Legal migration options would reduce irregular flows and boost economy, say MEPs 

Press Releases 
  • Well-managed legal labour migration benefits both sending and receiving countries 
  • Call to member states to facilitate intra-EU mobility of third-country nationals with legal residence 
  • Develop an EU talent pool to match employers with prospective employees  

An EU framework for legal migration would encourage more orderly migration, attract much-needed workers to Europe, undermine smugglers and human traffickers, and ease integration.

In a draft report adopted with 53 votes to 14, the Civil Liberties Committee complains that legal migration has barely been part of the EU’s migration policy since 2015 and underline that the New Pact on Migration and Asylum does not include any specific proposals in this area.

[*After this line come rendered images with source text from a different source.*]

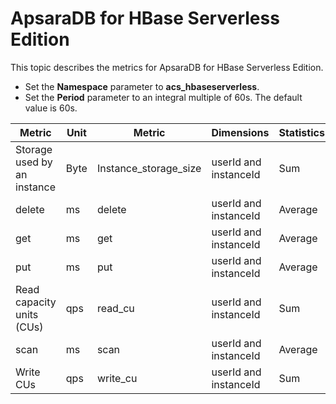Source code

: # ApsaraDB for HBase Serverless Edition

This topic describes the metrics for ApsaraDB for HBase Serverless Edition.

-   Set the **Namespace** parameter to **acs\_hbaseserverless**.
-   Set the **Period** parameter to an integral multiple of 60s. The default value is 60s.

|Metric|Unit|Metric|Dimensions|Statistics|
|------|----|------|----------|----------|
|Storage used by an instance|Byte|Instance\_storage\_size|userId and instanceId|Sum|
|delete|ms|delete|userId and instanceId|Average|
|get|ms|get|userId and instanceId|Average|
|put|ms|put|userId and instanceId|Average|
|Read capacity units \(CUs\)|qps|read\_cu|userId and instanceId|Sum|
|scan|ms|scan|userId and instanceId|Average|
|Write CUs|qps|write\_cu|userId and instanceId|Sum|

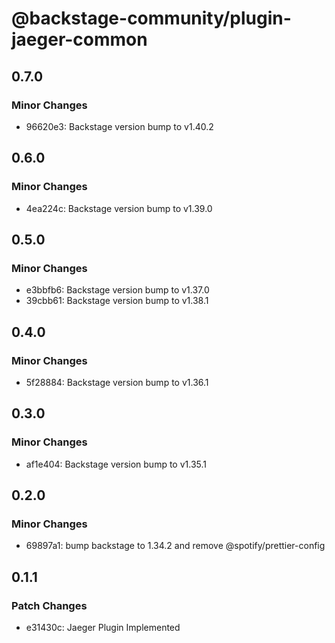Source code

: # @backstage-community/plugin-jaeger-common

## 0.7.0

### Minor Changes

- 96620e3: Backstage version bump to v1.40.2

## 0.6.0

### Minor Changes

- 4ea224c: Backstage version bump to v1.39.0

## 0.5.0

### Minor Changes

- e3bbfb6: Backstage version bump to v1.37.0
- 39cbb61: Backstage version bump to v1.38.1

## 0.4.0

### Minor Changes

- 5f28884: Backstage version bump to v1.36.1

## 0.3.0

### Minor Changes

- af1e404: Backstage version bump to v1.35.1

## 0.2.0

### Minor Changes

- 69897a1: bump backstage to 1.34.2 and remove @spotify/prettier-config

## 0.1.1

### Patch Changes

- e31430c: Jaeger Plugin Implemented

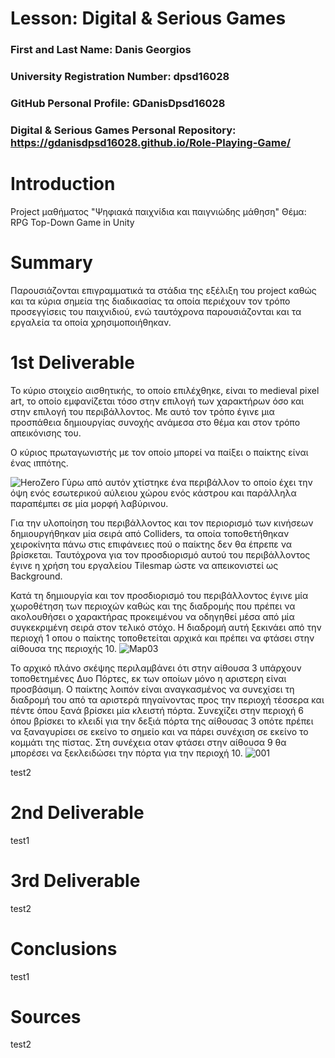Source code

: # Lesson: Digital & Serious Games

### First and Last Name: Danis Georgios
### University Registration Number: dpsd16028
### GitHub Personal Profile: GDanisDpsd16028
### Digital & Serious Games Personal Repository: https://gdanisdpsd16028.github.io/Role-Playing-Game/

# Introduction
Project μαθήματος "Ψηφιακά παιχνίδια και παιγνιώδης μάθηση"
Θέμα: RPG Top-Down Game in Unity

# Summary
Παρουσιάζονται επιγραμματικά τα στάδια της εξέλιξη του project καθώς και τα κύρια σημεία της διαδικασίας τα οποία περιέχουν τον τρόπο προσεγγίσεις του παιχνιδιού, ενώ ταυτόχρονα παρουσιάζονται και τα εργαλεία τα οποία χρησιμοποιήθηκαν.




# 1st Deliverable
Το κύριο στοιχείο αισθητικής, το οποίο επιλέχθηκε, είναι το medieval pixel art, το οποίο εμφανίζεται τόσο στην επιλογή των χαρακτήρων όσο και στην επιλογή του περιβάλλοντος.  Με αυτό τον τρόπο έγινε μια προσπάθεια δημιουργίας συνοχής ανάμεσα στο θέμα και στον τρόπο απεικόνισης του.

Ο κύριος πρωταγωνιστής με τον οποίο μπορεί να παίξει ο παίκτης είναι ένας ιππότης.

![HeroZero](https://user-images.githubusercontent.com/115796129/208347235-41171706-7680-407b-b517-13b4919476f8.png)
Γύρω από αυτόν χτίστηκε ένα περιβάλλον το οποίο έχει την όψη ενός εσωτερικού αύλειου χώρου ενός κάστρου και παράλληλα παραπέμπει σε μία μορφή λαβύρινου.

Για την υλοποίηση του περιβάλλοντος και τον περιορισμό των κινήσεων δημιουργήθηκαν μία σειρά από Colliders, τα οποία τοποθετήθηκαν χειροκίνητα πάνω στις επιφάνειες πού ο παίκτης δεν θα έπρεπε να βρίσκεται. Ταυτόχρονα για τον προσδιορισμό αυτού του περιβάλλοντος έγινε η χρήση του εργαλείου Tilesmap ώστε να απεικονιστεί ως Background.

Κατά τη δημιουργία και τον προσδιορισμό του περιβάλλοντος έγινε μία χωροθέτηση των περιοχών καθώς και της διαδρομής που πρέπει να ακολουθήσει ο χαρακτήρας προκειμένου να οδηγηθεί μέσα από μία συγκεκριμένη σειρά στον τελικό στόχο. H διαδρομή αυτή ξεκινάει από την περιοχή 1 oπου ο παίκτης τοποθετείται αρχικά και πρέπει να φτάσει στην αίθουσα της περιοχής 10. 
![Map03](https://user-images.githubusercontent.com/115796129/208347052-8d67a29f-8f95-4195-a030-22903a255974.png)

Το αρχικό πλάνο σκέψης περιλαμβάνει ότι στην αίθουσα 3 υπάρχουν τοποθετημένες Δυο Πόρτες, εκ των οποίων μόνο η αριστερη είναι προσβάσιμη. Ο παίκτης λοιπόν είναι αναγκασμένος να συνεχίσει τη διαδρομή του από τα αριστερά πηγαίνοντας προς την περιοχή τέσσερα και πέντε όπου ξανά βρίσκει μία κλειστή πόρτα. Συνεχίζει στην περιοχή 6 όπου βρίσκει το κλειδί για την δεξιά πόρτα της αίθουσας 3 οπότε πρέπει να ξαναγυρίσει σε εκείνο το σημείο και να πάρει συνέχιση σε εκείνο το κομμάτι της πίστας. Στη συνέχεια οταν φτάσει στην αίθουσα 9 θα μπορέσει να ξεκλειδώσει την πόρτα για την περιοχή 10.
![001](https://user-images.githubusercontent.com/115796129/208351711-5a971adb-5bf4-4321-ad3f-1ba86870e1bd.png)






test2
# 2nd Deliverable
test1
# 3rd Deliverable 
test2
# Conclusions
test1
# Sources
test2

““EU and national policy on legal migration should focus on responding to labour market and skills shortages”, MEPs argue, pointing to the ageing population and shrinking workforce. They ask to review and widen the legislation in place, as the current framework mostly covers employment in highly skilled or highly paid sectors and for multinational corporations, with only one directive (seasonal workers) targeted at lower-paid migration.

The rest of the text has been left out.